小学生みたいなサラリーマン、これはたぶん「現代的な感覚」の表現と、「読者の共感」を同時に狙ったのでしょう。腰をかがめて入ると警戒されずに受け入れてもらいやすいので。
しかしこの「現代的な感覚」というやつがクセ者で、まるで「現代的な感覚」というテンプレートが存在するかのようです。捉え方が、なぜか皆一緒で、予定調和、受け入れてもらいやすい同じ背景を、皆で使いまわしているかのようです。これまさしく時代の空気と言ってしまうのは早計です。『ボーダー~』もそうでした。個々に立ち入ってそこからその人なりの「現代的な感覚」を苦労して搾り出してくるのではなしに、お気軽に大きい文字での「現代的な感覚」を持ってきて、安心して背景に使ってしまうわけです。どこかの評論家が指し示したままの世界を、素直に背景として使っているというか。んん。もはや小説ではないかも。個々に立ち入ってこその小説だと思うけど。

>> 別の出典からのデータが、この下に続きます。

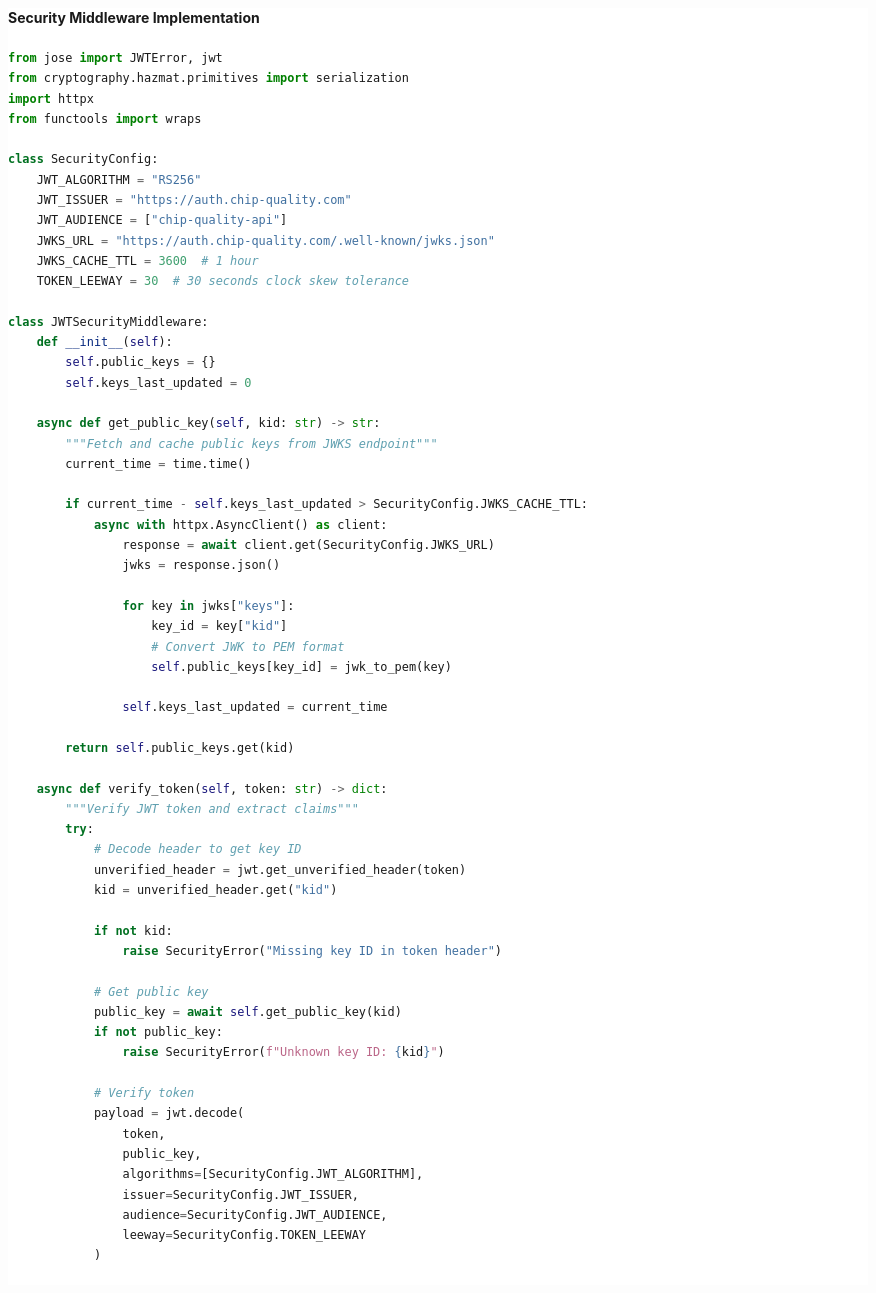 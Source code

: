 #### Security Middleware Implementation
```python
from jose import JWTError, jwt
from cryptography.hazmat.primitives import serialization
import httpx
from functools import wraps

class SecurityConfig:
    JWT_ALGORITHM = "RS256"
    JWT_ISSUER = "https://auth.chip-quality.com"
    JWT_AUDIENCE = ["chip-quality-api"]
    JWKS_URL = "https://auth.chip-quality.com/.well-known/jwks.json"
    JWKS_CACHE_TTL = 3600  # 1 hour
    TOKEN_LEEWAY = 30  # 30 seconds clock skew tolerance

class JWTSecurityMiddleware:
    def __init__(self):
        self.public_keys = {}
        self.keys_last_updated = 0
    
    async def get_public_key(self, kid: str) -> str:
        """Fetch and cache public keys from JWKS endpoint"""
        current_time = time.time()
        
        if current_time - self.keys_last_updated > SecurityConfig.JWKS_CACHE_TTL:
            async with httpx.AsyncClient() as client:
                response = await client.get(SecurityConfig.JWKS_URL)
                jwks = response.json()
                
                for key in jwks["keys"]:
                    key_id = key["kid"]
                    # Convert JWK to PEM format
                    self.public_keys[key_id] = jwk_to_pem(key)
                
                self.keys_last_updated = current_time
        
        return self.public_keys.get(kid)
    
    async def verify_token(self, token: str) -> dict:
        """Verify JWT token and extract claims"""
        try:
            # Decode header to get key ID
            unverified_header = jwt.get_unverified_header(token)
            kid = unverified_header.get("kid")
            
            if not kid:
                raise SecurityError("Missing key ID in token header")
            
            # Get public key
            public_key = await self.get_public_key(kid)
            if not public_key:
                raise SecurityError(f"Unknown key ID: {kid}")
            
            # Verify token
            payload = jwt.decode(
                token,
                public_key,
                algorithms=[SecurityConfig.JWT_ALGORITHM],
                issuer=SecurityConfig.JWT_ISSUER,
                audience=SecurityConfig.JWT_AUDIENCE,
                leeway=SecurityConfig.TOKEN_LEEWAY
            )
            
```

日本人の側から在日を扱った作品が少ない。韓流ブームへの批判もあるのか?
「そんなことはどうでもいいじゃないですか」、では、なにも考えていないことになりはしないか。「いくら考えてもわからない」、これは途中経過の考え。「どうでもいいじゃん」は、その結論になります。途中でわからないから放棄して「どうでもいいじゃん」という結論に、投げ捨ててしまっている。単純に放棄です。
放棄した自分に戻ってくることもないです。その逆。酔ってしまう。放棄して「どうでもいいじゃん」と言っているのに、読者に納得させるために「何人であってもソンウのことが好きだよ」と、耳に心地よい言葉を持ってくるわけです。ああこれを言っているのだなー、と思いました、龍サンの記事ですけど。確かに卑怯な小説かもしれないです。
「日本人の側から在日を扱った作品が少ない」と言っても、放棄して終わっちゃった小説をもってして、一石を投じたまでは飛躍できないです。
しかもソンウは在日である必要もないと思う。転校生でも、いいかも。
北へ帰れ→前の学校へ帰れ
いじめは、この小説内に書かれている以上に醜いかもです。
というわけで在日の「ざ」の字も書かれていない小説でした。

「韓流ブームへの批判もあるのか?」おばちゃんたちが歴史も知らずに、いわゆる韓流スターにキャーキャー言っている、そういうことを言いたいのかな。
在日の「ざ」の字も書かれていない、放棄して終わっちゃ小説と、どこが違うのか私にはわからないです。
だいたい韓流ブームっていうのはそういうものではないです。観もしない人が風評だけで「こういう感じね」と、わかったつもりでレッテルを貼ってしまうから、在日批判も終わらないわけです。観ればいい。キャーキャー言いながら、イヤでもそこから、もう一歩踏み出して行くから。

作者の、たくらみと言われても、上に書いたとおりです。

諏訪哲史さん川上未映子さん、このレベルでいま小説を書くことが、いかに難しいのかがよくわかりました。

ひさびさに腐した記事となりました。
書くのに、えらい疲れました。。